REQUIRED ACTION
Reproduce all of the data exactly. Images are not to appear in the reply.

EXERCISE MATERIAL
^^^^^^^^^^^^^^^^
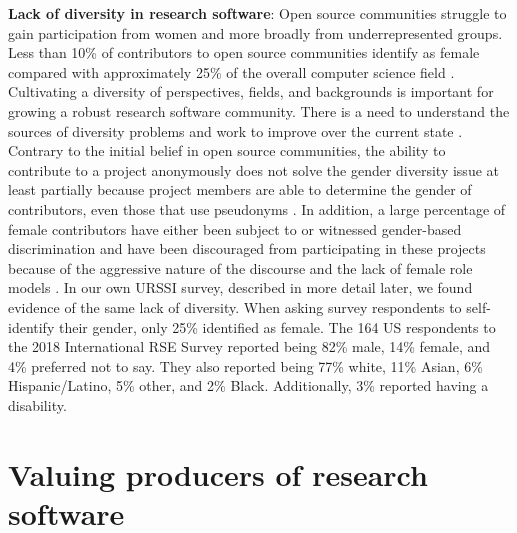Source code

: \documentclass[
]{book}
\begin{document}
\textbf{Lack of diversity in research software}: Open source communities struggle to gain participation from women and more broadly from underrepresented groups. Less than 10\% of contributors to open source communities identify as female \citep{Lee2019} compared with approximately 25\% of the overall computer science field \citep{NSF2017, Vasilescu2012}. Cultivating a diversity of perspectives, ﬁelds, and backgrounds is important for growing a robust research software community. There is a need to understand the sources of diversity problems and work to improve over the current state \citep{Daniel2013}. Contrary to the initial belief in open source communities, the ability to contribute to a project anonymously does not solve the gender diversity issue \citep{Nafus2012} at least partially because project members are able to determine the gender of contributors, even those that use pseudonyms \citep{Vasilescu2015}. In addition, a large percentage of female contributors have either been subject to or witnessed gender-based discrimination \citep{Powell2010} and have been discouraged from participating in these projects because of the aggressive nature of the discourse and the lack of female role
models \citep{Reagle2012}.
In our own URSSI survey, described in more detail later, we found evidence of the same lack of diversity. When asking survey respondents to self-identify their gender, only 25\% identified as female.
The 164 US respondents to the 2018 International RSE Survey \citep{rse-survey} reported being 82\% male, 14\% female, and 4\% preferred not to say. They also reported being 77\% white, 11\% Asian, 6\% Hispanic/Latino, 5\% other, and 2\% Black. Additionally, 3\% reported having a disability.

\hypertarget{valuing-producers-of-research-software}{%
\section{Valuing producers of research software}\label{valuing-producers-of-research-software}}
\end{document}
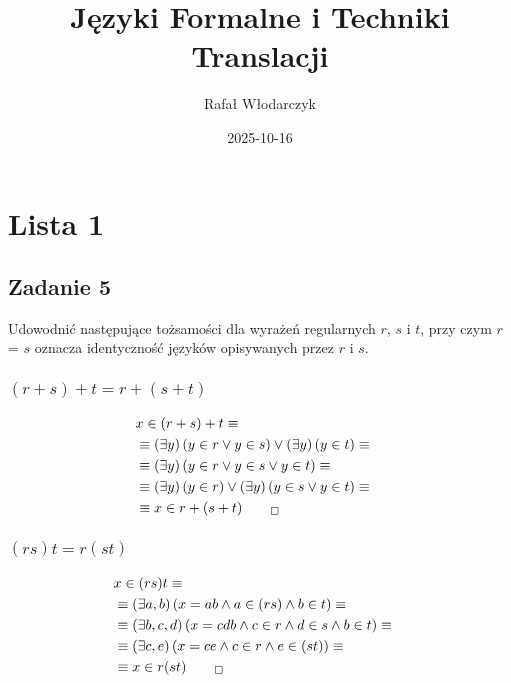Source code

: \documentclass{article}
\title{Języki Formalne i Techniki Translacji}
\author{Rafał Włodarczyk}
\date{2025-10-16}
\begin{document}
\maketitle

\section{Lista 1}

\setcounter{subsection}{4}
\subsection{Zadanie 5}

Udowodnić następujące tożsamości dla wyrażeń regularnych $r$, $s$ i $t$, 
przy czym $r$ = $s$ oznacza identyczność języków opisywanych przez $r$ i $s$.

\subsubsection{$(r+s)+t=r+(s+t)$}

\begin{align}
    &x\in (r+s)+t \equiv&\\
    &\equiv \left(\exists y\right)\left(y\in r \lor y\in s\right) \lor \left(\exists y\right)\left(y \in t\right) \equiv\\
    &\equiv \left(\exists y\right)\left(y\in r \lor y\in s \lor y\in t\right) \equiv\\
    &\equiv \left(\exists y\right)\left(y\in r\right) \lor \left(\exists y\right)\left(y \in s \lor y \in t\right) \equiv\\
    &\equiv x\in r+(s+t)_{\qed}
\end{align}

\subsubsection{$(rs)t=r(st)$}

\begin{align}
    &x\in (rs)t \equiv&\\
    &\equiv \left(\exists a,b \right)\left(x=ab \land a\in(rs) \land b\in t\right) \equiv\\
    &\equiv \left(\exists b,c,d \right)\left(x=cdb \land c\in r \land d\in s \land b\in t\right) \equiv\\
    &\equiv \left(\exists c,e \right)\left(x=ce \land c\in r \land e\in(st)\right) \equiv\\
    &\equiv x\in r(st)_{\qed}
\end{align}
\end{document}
^^^^^^^^^^^^^^^^
SOLVED PROBLEM
Source code

: \documentclass[
]{book}
\begin{document}
\textbf{Lack of diversity in research software}: Open source communities struggle to gain participation from women and more broadly from underrepresented groups. Less than 10\% of contributors to open source communities identify as female \citep{Lee2019} compared with approximately 25\% of the overall computer science field \citep{NSF2017, Vasilescu2012}. Cultivating a diversity of perspectives, ﬁelds, and backgrounds is important for growing a robust research software community. There is a need to understand the sources of diversity problems and work to improve over the current state \citep{Daniel2013}. Contrary to the initial belief in open source communities, the ability to contribute to a project anonymously does not solve the gender diversity issue \citep{Nafus2012} at least partially because project members are able to determine the gender of contributors, even those that use pseudonyms \citep{Vasilescu2015}. In addition, a large percentage of female contributors have either been subject to or witnessed gender-based discrimination \citep{Powell2010} and have been discouraged from participating in these projects because of the aggressive nature of the discourse and the lack of female role
models \citep{Reagle2012}.
In our own URSSI survey, described in more detail later, we found evidence of the same lack of diversity. When asking survey respondents to self-identify their gender, only 25\% identified as female.
The 164 US respondents to the 2018 International RSE Survey \citep{rse-survey} reported being 82\% male, 14\% female, and 4\% preferred not to say. They also reported being 77\% white, 11\% Asian, 6\% Hispanic/Latino, 5\% other, and 2\% Black. Additionally, 3\% reported having a disability.

\hypertarget{valuing-producers-of-research-software}{%
\section{Valuing producers of research software}\label{valuing-producers-of-research-software}}
\end{document}
Source code

: \documentclass{article}
\title{Języki Formalne i Techniki Translacji}
\author{Rafał Włodarczyk}
\date{2025-10-16}
\begin{document}
\maketitle

\section{Lista 1}

\setcounter{subsection}{4}
\subsection{Zadanie 5}

Udowodnić następujące tożsamości dla wyrażeń regularnych $r$, $s$ i $t$, 
przy czym $r$ = $s$ oznacza identyczność języków opisywanych przez $r$ i $s$.

\subsubsection{$(r+s)+t=r+(s+t)$}

\begin{align}
    &x\in (r+s)+t \equiv&\\
    &\equiv \left(\exists y\right)\left(y\in r \lor y\in s\right) \lor \left(\exists y\right)\left(y \in t\right) \equiv\\
    &\equiv \left(\exists y\right)\left(y\in r \lor y\in s \lor y\in t\right) \equiv\\
    &\equiv \left(\exists y\right)\left(y\in r\right) \lor \left(\exists y\right)\left(y \in s \lor y \in t\right) \equiv\\
    &\equiv x\in r+(s+t)_{\qed}
\end{align}

\subsubsection{$(rs)t=r(st)$}

\begin{align}
    &x\in (rs)t \equiv&\\
    &\equiv \left(\exists a,b \right)\left(x=ab \land a\in(rs) \land b\in t\right) \equiv\\
    &\equiv \left(\exists b,c,d \right)\left(x=cdb \land c\in r \land d\in s \land b\in t\right) \equiv\\
    &\equiv \left(\exists c,e \right)\left(x=ce \land c\in r \land e\in(st)\right) \equiv\\
    &\equiv x\in r(st)_{\qed}
\end{align}
\end{document}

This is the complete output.